A Tutorial on Shared Memory Inter-Process Communication

What’s in this article

  • A simple tutorial of Linux Shared Memory.
  • Design of a shared memory inter-process communication(IPC) system.
  • Implementation in C++

Inter-Process Communication (IPC)

IPC basically means a process can send/receive data from other processes. Many modern software architectures are based on IPC.

As a rule of thumb, breaking software into processes (verse have a simple process with multi-threads) makes the software development and maintenance easier.

The benefits come from we can clearly define the input/output between processes. As a result, the internal implementation of these processes becomes physically independent which makes them easy to develop and maintain.

To support the input/output relationship between processes, we need an IPC system.

There are many ways to IPC. I discussed the TCP/IP communication in this post

In that post, I implemented a net video player using Linux TCP/IP API. Due to the steaming nature of TCP, we designed a protocol to break large messages into small packages. We send packages by TCP. The receiver collects all the packages and reconstructs the original message. It works fine for most the cases.

However, if you have large images (10 MB), and you want to send the images across processes. Break a large image into packages, send them, and resemble them can be a huge overhead.

Are there other ways to do it?

Yes, we can send large files by Shared Memory between processes.

For shared memory IPC, we allocate a block of shared memory for 2 processes. Then one thread can write data to the memory and the other thread can read from it.

Allocating shared memory is easy. In Linux, there are simple API calls to do it.

A simple toy example for shared-memory IPC: link
Another good tutorial on Shared memory: link

However, the shared-memory is just raw memory. If two processes write to it at the same time, there will be data racing problems.

We have to synchronize write/read for Shared Memory IPC.

Shared Memory Synchronization

To make it simple, let’s start with the familiar multi-threads single-process case.

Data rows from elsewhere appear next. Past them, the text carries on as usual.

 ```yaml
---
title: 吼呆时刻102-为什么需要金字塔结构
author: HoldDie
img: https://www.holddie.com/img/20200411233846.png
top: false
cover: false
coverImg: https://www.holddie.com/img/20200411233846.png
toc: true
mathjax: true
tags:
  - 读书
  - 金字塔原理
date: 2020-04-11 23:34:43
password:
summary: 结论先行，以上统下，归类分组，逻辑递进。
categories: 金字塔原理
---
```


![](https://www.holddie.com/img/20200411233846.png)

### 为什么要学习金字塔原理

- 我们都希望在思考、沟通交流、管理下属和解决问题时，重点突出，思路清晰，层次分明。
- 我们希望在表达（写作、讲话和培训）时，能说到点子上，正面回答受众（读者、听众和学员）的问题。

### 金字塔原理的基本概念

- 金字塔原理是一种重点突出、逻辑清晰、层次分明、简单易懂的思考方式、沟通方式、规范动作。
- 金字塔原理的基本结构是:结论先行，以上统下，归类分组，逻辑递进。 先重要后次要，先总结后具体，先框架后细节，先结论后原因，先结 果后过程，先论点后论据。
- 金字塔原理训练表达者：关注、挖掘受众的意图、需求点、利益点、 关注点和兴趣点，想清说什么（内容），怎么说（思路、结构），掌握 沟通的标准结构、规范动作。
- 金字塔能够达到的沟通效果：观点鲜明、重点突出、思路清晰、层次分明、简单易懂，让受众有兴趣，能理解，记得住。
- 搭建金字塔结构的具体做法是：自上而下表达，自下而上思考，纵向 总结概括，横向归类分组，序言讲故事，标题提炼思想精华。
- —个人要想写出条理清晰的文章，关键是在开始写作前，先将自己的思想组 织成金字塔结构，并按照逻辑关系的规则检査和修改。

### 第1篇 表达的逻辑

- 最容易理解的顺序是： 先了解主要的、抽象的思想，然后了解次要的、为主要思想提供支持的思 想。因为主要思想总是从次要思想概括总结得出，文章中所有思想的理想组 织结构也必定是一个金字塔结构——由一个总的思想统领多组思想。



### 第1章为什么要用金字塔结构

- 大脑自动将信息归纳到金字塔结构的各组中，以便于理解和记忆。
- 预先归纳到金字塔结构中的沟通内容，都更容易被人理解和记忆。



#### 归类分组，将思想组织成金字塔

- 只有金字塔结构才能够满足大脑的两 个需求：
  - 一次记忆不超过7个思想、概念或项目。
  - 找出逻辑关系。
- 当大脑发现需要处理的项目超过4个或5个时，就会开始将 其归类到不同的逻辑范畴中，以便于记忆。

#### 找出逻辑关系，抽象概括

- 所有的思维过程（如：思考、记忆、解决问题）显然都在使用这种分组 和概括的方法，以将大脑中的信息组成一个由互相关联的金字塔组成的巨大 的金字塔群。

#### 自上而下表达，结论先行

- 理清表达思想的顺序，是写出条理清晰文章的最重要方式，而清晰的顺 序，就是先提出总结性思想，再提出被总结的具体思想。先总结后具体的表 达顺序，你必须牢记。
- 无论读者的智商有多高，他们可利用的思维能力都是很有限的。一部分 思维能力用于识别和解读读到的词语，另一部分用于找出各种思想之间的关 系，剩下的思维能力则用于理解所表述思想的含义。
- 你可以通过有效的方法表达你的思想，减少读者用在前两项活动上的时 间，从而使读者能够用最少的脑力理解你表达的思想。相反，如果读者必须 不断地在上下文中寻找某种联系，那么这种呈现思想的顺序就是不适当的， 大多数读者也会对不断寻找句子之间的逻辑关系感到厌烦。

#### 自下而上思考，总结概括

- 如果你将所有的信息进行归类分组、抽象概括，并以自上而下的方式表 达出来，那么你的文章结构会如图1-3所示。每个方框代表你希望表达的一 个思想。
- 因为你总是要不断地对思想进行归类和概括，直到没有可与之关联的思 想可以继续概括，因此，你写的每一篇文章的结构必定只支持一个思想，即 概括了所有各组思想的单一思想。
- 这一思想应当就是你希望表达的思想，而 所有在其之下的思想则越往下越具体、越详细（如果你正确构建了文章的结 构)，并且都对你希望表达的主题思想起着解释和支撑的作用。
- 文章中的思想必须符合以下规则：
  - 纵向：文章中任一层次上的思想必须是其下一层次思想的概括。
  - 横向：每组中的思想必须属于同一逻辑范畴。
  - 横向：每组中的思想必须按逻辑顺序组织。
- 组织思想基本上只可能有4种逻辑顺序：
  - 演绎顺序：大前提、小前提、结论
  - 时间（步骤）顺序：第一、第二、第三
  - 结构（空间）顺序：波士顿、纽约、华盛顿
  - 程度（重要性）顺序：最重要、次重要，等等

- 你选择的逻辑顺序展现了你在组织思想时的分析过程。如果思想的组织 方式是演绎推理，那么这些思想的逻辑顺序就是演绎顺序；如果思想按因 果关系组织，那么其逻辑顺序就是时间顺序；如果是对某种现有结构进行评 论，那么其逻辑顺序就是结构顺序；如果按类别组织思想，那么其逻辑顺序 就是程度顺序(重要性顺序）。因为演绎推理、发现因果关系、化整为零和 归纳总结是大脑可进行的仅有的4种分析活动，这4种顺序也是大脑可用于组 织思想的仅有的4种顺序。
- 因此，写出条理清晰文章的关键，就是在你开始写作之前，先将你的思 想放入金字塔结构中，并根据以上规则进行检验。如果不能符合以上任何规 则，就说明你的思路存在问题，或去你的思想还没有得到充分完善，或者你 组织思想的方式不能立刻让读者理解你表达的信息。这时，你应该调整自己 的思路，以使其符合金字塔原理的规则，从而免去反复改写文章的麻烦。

In the multi-threads single process environment, the process’ memory is shared across threads.

To avoid the racing conditions, we have to synchronize each thread. There are lots of built-in modules for thread synchronization. For example, we can use a Lock to make sure only one thread writes to the block of memory at one time.

For multiple processes shared memory IPC, it is the same.

Lots of processes can write to the same block of shared-memory. We have to synchronize them. We have to make sure only one process can write to the same block of shared memory at the same time. However, there are no build-in modules to do the synchronization for processes.

For a shared memory IPC system, we have to implement the synchronization.

Atomic Variables

Read/write Atomic variables is safe in a multi-thread environment.

Objects of atomic types are the only C++ objects that are free from data races; that is, if one thread writes to an atomic object while another thread reads from it, the behavior is well-defined.

The synchronization for Atomic variables is done at the instruction level. As a result, Atomic variables are safe in a multi-threading environment as well as a multi-process environment.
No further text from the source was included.